Using BigQuery/Snowflake-style SQL (CTEs required; use LAG and QUALIFY), answer the tasks below. Assume 'today' is 2025-09-01. Schema and small samples:
Tables:
-
deliveries(delivery_id STRING, order_id STRING, courier_id STRING, restaurant_id STRING, city STRING, pickup_ts TIMESTAMP, dropoff_ts TIMESTAMP, distance_km FLOAT, status STRING)
-
complaints(complaint_id STRING, order_id STRING, complaint_ts TIMESTAMP, type STRING)
-
order_events(order_id STRING, event_ts TIMESTAMP, status STRING) -- status in ('ready','picked_up','delivered')
-
couriers(courier_id STRING, city STRING, has_insulated_bag BOOLEAN, activation_date DATE)
Samples (ASCII):
-
deliveries
delivery_id | order_id | courier_id | restaurant_id | city | pickup_ts | dropoff_ts | distance_km | status
D1 | 1001 | C1 | R1 | SF | 2025-09-01 12:05:00 | 2025-09-01 12:25:00 | 3.2 | completed
D2 | 1002 | C2 | R2 | SF | 2025-09-01 12:10:00 | 2025-09-01 12:55:00 | 7.8 | completed
D3 | 1003 | C1 | R3 | NYC | 2025-08-31 19:40:00 | 2025-08-31 20:20:00 | 5.1 | completed
D4 | 1004 | C3 | R4 | NYC | 2025-08-31 19:50:00 | 2025-08-31 20:10:00 | 2.0 | completed
D5 | 1005 | C2 | R2 | SF | 2025-08-31 12:00:00 | 2025-08-31 12:40:00 | 6.3 | completed
-
complaints
complaint_id | order_id | complaint_ts | type
A1 | 1002 | 2025-09-01 13:10:00 | cold
A2 | 1003 | 2025-08-31 21:00:00 | cold
A3 | 1004 | 2025-08-31 20:45:00 | late
-
order_events
order_id | event_ts | status
1001 | 2025-09-01 12:00:00 | ready
1001 | 2025-09-01 12:05:00 | picked_up
1001 | 2025-09-01 12:25:00 | delivered
1002 | 2025-09-01 12:35:00 | ready
1002 | 2025-09-01 12:40:00 | picked_up
1002 | 2025-09-01 12:55:00 | delivered
1003 | 2025-08-31 19:20:00 | ready
1003 | 2025-08-31 19:40:00 | picked_up
1003 | 2025-08-31 20:20:00 | delivered
1004 | 2025-08-31 19:30:00 | ready
1004 | 2025-08-31 19:50:00 | picked_up
1004 | 2025-08-31 20:10:00 | delivered
-
couriers
courier_id | city | has_insulated_bag | activation_date
C1 | SF | TRUE | 2025-06-01
C2 | SF | FALSE | 2025-07-15
C3 | NYC | TRUE | 2025-03-10
Assumptions:
-
Consider only deliveries.status = 'completed'. Count at most one 'cold' complaint per order, within 24h of dropoff.

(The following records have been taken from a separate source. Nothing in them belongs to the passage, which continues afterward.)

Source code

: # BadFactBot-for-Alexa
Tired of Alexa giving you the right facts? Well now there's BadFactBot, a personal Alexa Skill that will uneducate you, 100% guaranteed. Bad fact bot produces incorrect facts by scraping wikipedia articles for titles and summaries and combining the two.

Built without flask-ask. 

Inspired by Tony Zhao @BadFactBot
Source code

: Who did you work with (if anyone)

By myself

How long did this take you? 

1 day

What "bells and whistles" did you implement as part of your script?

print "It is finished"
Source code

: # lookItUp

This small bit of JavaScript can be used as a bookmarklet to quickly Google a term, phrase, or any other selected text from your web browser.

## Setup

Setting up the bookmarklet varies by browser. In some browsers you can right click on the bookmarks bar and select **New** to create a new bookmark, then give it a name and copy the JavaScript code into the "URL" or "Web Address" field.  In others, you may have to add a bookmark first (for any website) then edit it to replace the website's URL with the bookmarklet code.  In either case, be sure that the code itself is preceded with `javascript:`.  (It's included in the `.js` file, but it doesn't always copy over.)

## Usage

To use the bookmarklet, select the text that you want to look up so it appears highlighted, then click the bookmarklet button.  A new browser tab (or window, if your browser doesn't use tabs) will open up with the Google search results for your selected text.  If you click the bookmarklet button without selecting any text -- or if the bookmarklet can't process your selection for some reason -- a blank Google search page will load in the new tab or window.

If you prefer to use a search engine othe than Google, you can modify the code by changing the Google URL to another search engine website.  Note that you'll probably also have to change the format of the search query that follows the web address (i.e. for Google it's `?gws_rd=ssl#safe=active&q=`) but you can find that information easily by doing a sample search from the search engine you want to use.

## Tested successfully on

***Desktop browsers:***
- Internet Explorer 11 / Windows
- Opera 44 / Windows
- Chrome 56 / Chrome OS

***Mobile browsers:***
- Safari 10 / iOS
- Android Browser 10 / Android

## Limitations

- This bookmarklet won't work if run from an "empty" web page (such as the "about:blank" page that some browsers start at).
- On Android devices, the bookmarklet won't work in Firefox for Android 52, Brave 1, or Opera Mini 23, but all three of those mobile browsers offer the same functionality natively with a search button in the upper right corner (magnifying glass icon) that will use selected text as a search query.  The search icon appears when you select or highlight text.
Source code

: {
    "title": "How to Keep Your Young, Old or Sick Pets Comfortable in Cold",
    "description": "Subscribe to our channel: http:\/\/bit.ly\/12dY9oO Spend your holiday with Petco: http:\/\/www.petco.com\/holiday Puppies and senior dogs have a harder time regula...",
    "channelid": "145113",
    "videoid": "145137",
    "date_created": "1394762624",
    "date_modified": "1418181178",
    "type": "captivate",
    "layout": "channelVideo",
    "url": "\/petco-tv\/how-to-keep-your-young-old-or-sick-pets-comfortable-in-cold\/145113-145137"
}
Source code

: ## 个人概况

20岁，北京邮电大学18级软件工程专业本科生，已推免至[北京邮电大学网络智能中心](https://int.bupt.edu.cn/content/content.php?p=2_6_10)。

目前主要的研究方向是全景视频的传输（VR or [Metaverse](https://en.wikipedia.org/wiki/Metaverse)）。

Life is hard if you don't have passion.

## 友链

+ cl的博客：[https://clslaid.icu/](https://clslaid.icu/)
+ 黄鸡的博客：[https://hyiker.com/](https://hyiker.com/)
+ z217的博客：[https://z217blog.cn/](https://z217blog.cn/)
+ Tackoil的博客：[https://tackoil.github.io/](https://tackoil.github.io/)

Tasks (write one SQL script with CTEs):
A) Compute city-day cold complaint rate for the last 30 days ending 2025-09-01 (complaints per completed delivery). Return city, date, deliveries, cold_complaints, complaint_rate. Ensure time zones are handled by casting dropoff_ts to city-local date; state any assumption you make for timezone.
B) Using order_events and LAG over (PARTITION BY order_id ORDER BY event_ts), compute per order: ready_to_pickup_min and pickup_to_dropoff_min. Then, for 2025-08-01 to 2025-09-01, compare median pickup_to_dropoff_min between orders with a cold complaint vs. without, per city. Keep only city rows where the difference > 12 minutes using QUALIFY on a window over cities.
C) For each courier, consider their last 100 completed deliveries up to 2025-09-01 23:59:59 in their city. Flag couriers with cold complaint rate > 2× the city median in the same period and at least 100 deliveries. Use QUALIFY to (i) pick the last 100 by dropoff_ts per courier and (ii) filter the outliers. Return courier_id, city, deliveries, cold_complaints, rate, city_median_rate.
D) Compute, per city, the P90 of pickup_to_dropoff_min. Then, for each courier, compute the share of their deliveries exceeding their city’s P90, and QUALIFY the top 5 couriers per city by that share (ties broken by higher deliveries). Explain any tie-breaking window you use.